Manitoba premier touts economic achievements heading into leadership race

WINNIPEG – Manitoba Premier Greg Selinger touted his government’s economic achievements Friday night as he opened a weekend NDP convention that will see him fight to keep his job.

Selinger pointed to low unemployment rates and a recent Conference Board of Canada report that predicts Manitoba will lead the country in economic growth in 2016.

“That growth is something we can take to the people in the next election, in the spring of 2016. That is a winning formula to continue to earn the right and the privilege to serve the people of Manitoba,” he said to applause from many of the hundreds of delegates in the room.

Selinger entered the room surrounded by supporters wearing orange scarves and trying, with some success, to lead the crowd into a round of applause. His speech was the annual speech by the party leader, not as a leadership candidate. But at times the lines appeared to be blurred as he touted his achievements as a recipe for electoral success in 2016.

Selinger is by all accounts in a very tight race against two of his former cabinet ministers — Theresa Oswald and Steve Ashton — in a contest that will go to a vote Sunday.

Oswald and four other senior cabinet ministers publicly suggested Selinger consider resigning last October to help the party rebound in the polls in time for the next election. Recent polls suggest the NDP are near record-low levels of public support, far behind the Opposition Progressive Conservatives, after raising the provincial sales tax in 2013.

Since then, Selinger has seen top cabinet ministers resign and top advisers leave their jobs to support Oswald.

Still, he told reporters after the speech, he has never once considered quitting the race.

“No. I mean, people asked me to stay. People said ‘hang in there’ … and I picked that up from a very broad cross-section of the public, not just members of the New Democratic Party.”

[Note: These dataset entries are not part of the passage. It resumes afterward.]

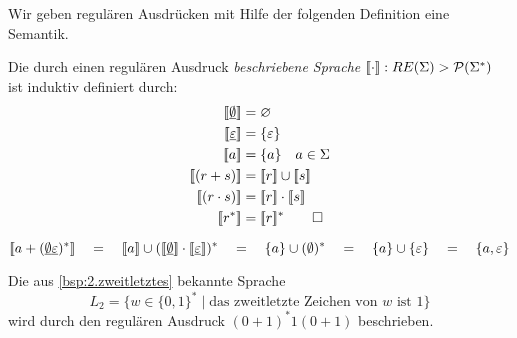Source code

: \medskip

Wir geben regulären Ausdrücken mit Hilfe der folgenden Definition eine Semantik.
\begin{Def}[name={[Semantik eines regulären Ausdrucks]}]
        Die durch einen regulären Ausdruck \emph{beschriebene Sprache} $\llbracket\cdot \rrbracket : RE(\Sigma) \-> \mathcal{P}(\Sigma^*)$ ist induktiv definiert durch:
        \begin{align*}
                \llbracket \0 \rrbracket &= \varnothing\\
                \llbracket \1 \rrbracket &= \{\Eps\}\\
                \llbracket a \rrbracket &= \{a\} \quad a\in\Sigma\\
                \llbracket (r+s) \rrbracket &= \llbracket r\rrbracket \cup \llbracket s\rrbracket\\
                \llbracket (r\cdot s) \rrbracket &= \llbracket r\rrbracket \cdot \llbracket s\rrbracket\\
                \llbracket r^* \rrbracket &= \llbracket r\rrbracket^*
                \qedhere
        \end{align*}
\end{Def}
\begin{Bsp}
$$
\llbracket a + (\0\1)^*\rrbracket
\quad=\quad \llbracket a\rrbracket \cup (\llbracket \0\rrbracket \cdot \llbracket \1\rrbracket)^*
\quad=\quad \{ a\} \cup (\emptyset)^*
\quad=\quad \{ a\} \cup \{\varepsilon\}
\quad=\quad \{ a, \varepsilon\}
$$
\end{Bsp}
\begin{Bsp}
Die aus \autoref{bsp:2.zweitletztes} bekannte Sprache 
$$L_2=\{w\in\{0,1\}^*\mid \text{das zweitletzte Zeichen von $w$ ist $1$}\}$$
wird durch den regulären Ausdruck $(0+1)^*1(0+1)$ beschrieben.
\end{Bsp}


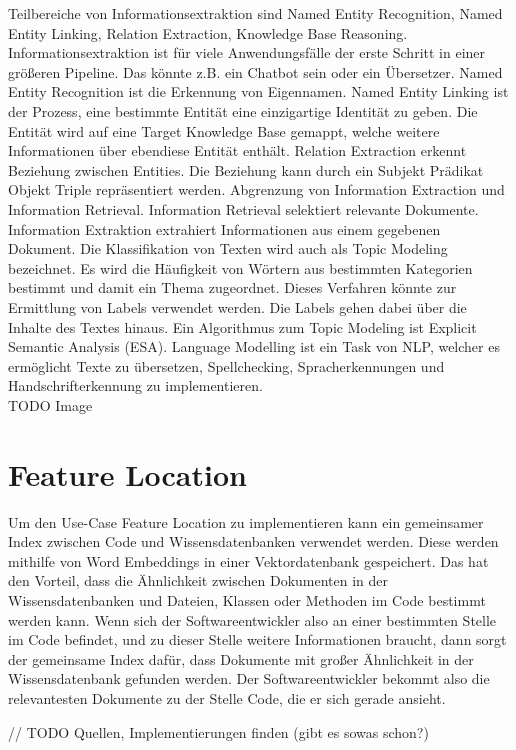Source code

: Teilbereiche von Informationsextraktion sind Named Entity Recognition, Named Entity Linking, Relation Extraction, Knowledge Base Reasoning.
Informationsextraktion ist für viele Anwendungsfälle der erste Schritt in einer größeren Pipeline.
Das könnte z.B. ein Chatbot sein oder ein Übersetzer.
Named Entity Recognition ist die Erkennung von Eigennamen.
Named Entity Linking ist der Prozess, eine bestimmte Entität eine einzigartige Identität zu geben.
Die Entität wird auf eine Target Knowledge Base gemappt, welche weitere Informationen über ebendiese Entität enthält.
Relation Extraction erkennt Beziehung zwischen Entities.
Die Beziehung kann durch ein Subjekt Prädikat Objekt Triple repräsentiert werden.
Abgrenzung von Information Extraction und Information Retrieval.
Information Retrieval selektiert relevante Dokumente.
Information Extraktion extrahiert Informationen aus einem gegebenen Dokument.
Die Klassifikation von Texten wird auch als Topic Modeling bezeichnet.
Es wird die Häufigkeit von Wörtern aus bestimmten Kategorien bestimmt und damit ein Thema zugeordnet.
Dieses Verfahren könnte zur Ermittlung von Labels verwendet werden.
Die Labels gehen dabei über die Inhalte des Textes hinaus.
Ein Algorithmus zum Topic Modeling ist Explicit Semantic Analysis (ESA).
Language Modelling ist ein Task von NLP, welcher es ermöglicht Texte zu übersetzen, Spellchecking, Spracherkennungen und Handschrifterkennung zu implementieren.\\

TODO Image

\section{Feature Location}

Um den Use-Case Feature Location zu implementieren kann ein gemeinsamer Index zwischen Code und Wissensdatenbanken verwendet werden.
Diese werden mithilfe von Word Embeddings in einer Vektordatenbank gespeichert.
Das hat den Vorteil, dass die Ähnlichkeit zwischen Dokumenten in der Wissensdatenbanken und Dateien, Klassen oder Methoden im Code bestimmt werden kann.
Wenn sich der Softwareentwickler also an einer bestimmten Stelle im Code befindet, und zu dieser Stelle weitere Informationen braucht, dann sorgt der gemeinsame Index dafür, dass Dokumente mit großer Ähnlichkeit in der Wissensdatenbank gefunden werden.
Der Softwareentwickler bekommt also die relevantesten Dokumente zu der Stelle Code, die er sich gerade ansieht. 

// TODO Quellen, Implementierungen finden (gibt es sowas schon?)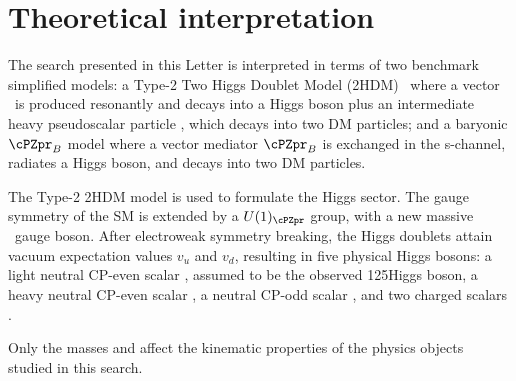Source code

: \section{Theoretical interpretation \label{sec:model}}

The search presented in this Letter is interpreted in terms of two benchmark simplified models: a Type-2 Two Higgs Doublet Model (2HDM)~\cite{Lee:1973iz,Branco:2011iw} where a vector \cPZpr\ is produced resonantly and decays into a Higgs boson plus an intermediate heavy pseudoscalar particle \Az, which decays into two DM particles; and a baryonic $\cPZpr_{B}$ model where a vector mediator $\cPZpr_{B}$ is exchanged in the s-channel, radiates a Higgs boson, and decays into two DM particles.

The Type-2 2HDM model is used to formulate
the Higgs sector. The gauge symmetry of the SM is extended by a
$U(1)_{\cPZpr}$ group, with a new massive \cPZpr\ gauge boson.
After electroweak symmetry breaking, the Higgs doublets attain vacuum
expectation values $v_u$ and $v_d$,
resulting in five physical Higgs bosons:
a light neutral CP-even scalar \Ph, assumed to be the
observed 125\GeV Higgs boson, a heavy neutral CP-even scalar \PH,
a neutral CP-odd scalar \Az, and two charged scalars \Hpm.

Only the masses \maz and \mzp affect the kinematic
properties of the physics objects studied in this search.

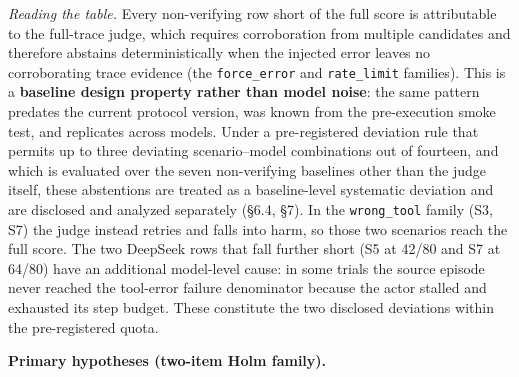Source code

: \documentclass[review]{fcs}
\begin{document}
\emph{Reading the table.} Every non-verifying row short of the full score is attributable to the full-trace judge, which requires corroboration from multiple candidates and therefore abstains deterministically when the injected error leaves no corroborating trace evidence (the \texttt{force\_error} and \texttt{rate\_limit} families). This is a \textbf{baseline design property rather than model noise}: the same pattern predates the current protocol version, was known from the pre-execution smoke test, and replicates across models. Under a pre-registered deviation rule that permits up to three deviating scenario--model combinations out of fourteen, and which is evaluated over the seven non-verifying baselines other than the judge itself, these abstentions are treated as a baseline-level systematic deviation and are disclosed and analyzed separately (\S6.4, \S7). In the \texttt{wrong\_tool} family (S3, S7) the judge instead retries and falls into harm, so those two scenarios reach the full score. The two DeepSeek rows that fall further short (S5 at 42/80 and S7 at 64/80) have an additional model-level cause: in some trials the source episode never reached the tool-error failure denominator because the actor stalled and exhausted its step budget. These constitute the two disclosed deviations within the pre-registered quota.

\textbf{Primary hypotheses (two-item Holm family).}
\end{document}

The leadership race is by all accounts too close to call, with the three candidates each getting roughly one-third of delegates elected at constituency meetings held over the last month.

Selinger has not publicly shown any signs of worry. He appeared relaxed and comfortable during his 15-minute speech, and was asked afterward whether he was nervous at all.

“I never say never, but I have felt a lot of support.”